What we were talking about beyond that is moving from fix to grow. But your point is absolutely correct.
You got to fix before you go. But you have to arrive at these things in a sequence, but that does not mean that we haven’t been giving some thoughts to what that growth platform looks like and how we should be approaching it.
Ken Zaslow
And then just two quick questions. One is what is the magnitude of price declines in each of the categories?
Debbie Simpson
We wouldn’t share specific information by category, Ken.
Ken Zaslow
Okay, I still have a IRI data in Canada, and I’m assuming it’s probably available with Nation, no?.
Debbie Simpson
No.
Ken Zaslow
And what is your full year tax rate expected to be?
Debbie Simpson
So there is no shift there. It is around 27%.
You would've seen a bit of a bump in Q2 and that was a one-time issue around the favorable growing that we achieved actually. But I wouldn’t expect that to be our ongoing rate.
So it’s pretty much as you have it modeled.
Operator
Thank you. This concludes the question-and-answer session.
I would like to turn the meeting back over to you Mr.
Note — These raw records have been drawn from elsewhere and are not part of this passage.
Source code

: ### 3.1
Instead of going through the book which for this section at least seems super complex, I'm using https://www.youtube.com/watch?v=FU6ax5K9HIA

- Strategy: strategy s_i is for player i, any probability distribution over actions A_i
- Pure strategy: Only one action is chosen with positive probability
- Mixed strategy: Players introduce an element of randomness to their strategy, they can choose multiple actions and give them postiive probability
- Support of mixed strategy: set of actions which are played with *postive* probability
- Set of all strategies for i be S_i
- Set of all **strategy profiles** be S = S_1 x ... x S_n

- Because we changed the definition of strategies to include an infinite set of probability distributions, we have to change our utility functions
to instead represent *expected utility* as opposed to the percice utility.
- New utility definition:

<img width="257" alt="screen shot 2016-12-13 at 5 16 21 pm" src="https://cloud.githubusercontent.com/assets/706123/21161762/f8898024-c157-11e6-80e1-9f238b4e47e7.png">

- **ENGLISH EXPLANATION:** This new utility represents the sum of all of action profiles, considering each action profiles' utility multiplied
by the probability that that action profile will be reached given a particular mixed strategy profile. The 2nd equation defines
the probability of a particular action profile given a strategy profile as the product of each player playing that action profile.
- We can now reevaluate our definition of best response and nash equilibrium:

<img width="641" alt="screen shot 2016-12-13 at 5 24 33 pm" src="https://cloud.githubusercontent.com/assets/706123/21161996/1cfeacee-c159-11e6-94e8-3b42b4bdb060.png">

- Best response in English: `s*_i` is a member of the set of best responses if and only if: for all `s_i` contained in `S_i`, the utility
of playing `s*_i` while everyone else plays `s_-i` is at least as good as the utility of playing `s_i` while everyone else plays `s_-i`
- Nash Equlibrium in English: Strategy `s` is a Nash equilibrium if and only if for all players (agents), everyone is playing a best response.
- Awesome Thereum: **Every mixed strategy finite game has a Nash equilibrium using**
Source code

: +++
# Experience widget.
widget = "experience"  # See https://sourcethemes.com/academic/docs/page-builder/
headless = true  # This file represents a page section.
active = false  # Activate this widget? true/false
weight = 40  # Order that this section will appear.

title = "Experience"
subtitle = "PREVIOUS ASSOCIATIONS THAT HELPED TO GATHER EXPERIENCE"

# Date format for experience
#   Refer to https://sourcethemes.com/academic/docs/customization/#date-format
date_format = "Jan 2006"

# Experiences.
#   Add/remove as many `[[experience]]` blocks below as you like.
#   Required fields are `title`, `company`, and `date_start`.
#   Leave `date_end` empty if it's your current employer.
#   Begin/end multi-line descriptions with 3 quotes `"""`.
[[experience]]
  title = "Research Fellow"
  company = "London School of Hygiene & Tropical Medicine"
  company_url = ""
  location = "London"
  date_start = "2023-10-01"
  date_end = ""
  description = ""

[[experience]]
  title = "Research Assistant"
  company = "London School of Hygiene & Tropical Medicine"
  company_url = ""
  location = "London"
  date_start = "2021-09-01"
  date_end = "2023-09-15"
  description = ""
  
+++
Gary Maksymetz.
Please go ahead, sir.
Gary Maksymetz
Well, thank you everyone. In closing, I think the appropriate perspective I have as well as the team here is that we are very pleased with the progress we made this quarter.
We have a clear pass to what it takes to get to 10% and as well beyond. So thank you for your questions and for your participation.
And you know what; it’s a great long weekend. I would encourage everyone in the calls buy few packs of Hot Dogs and Burgers and continue with us.
Have a great long weekend.
Operator
Thank you. The conference has now ended.
Please disconnect your lines at this time. We thank you for your participation.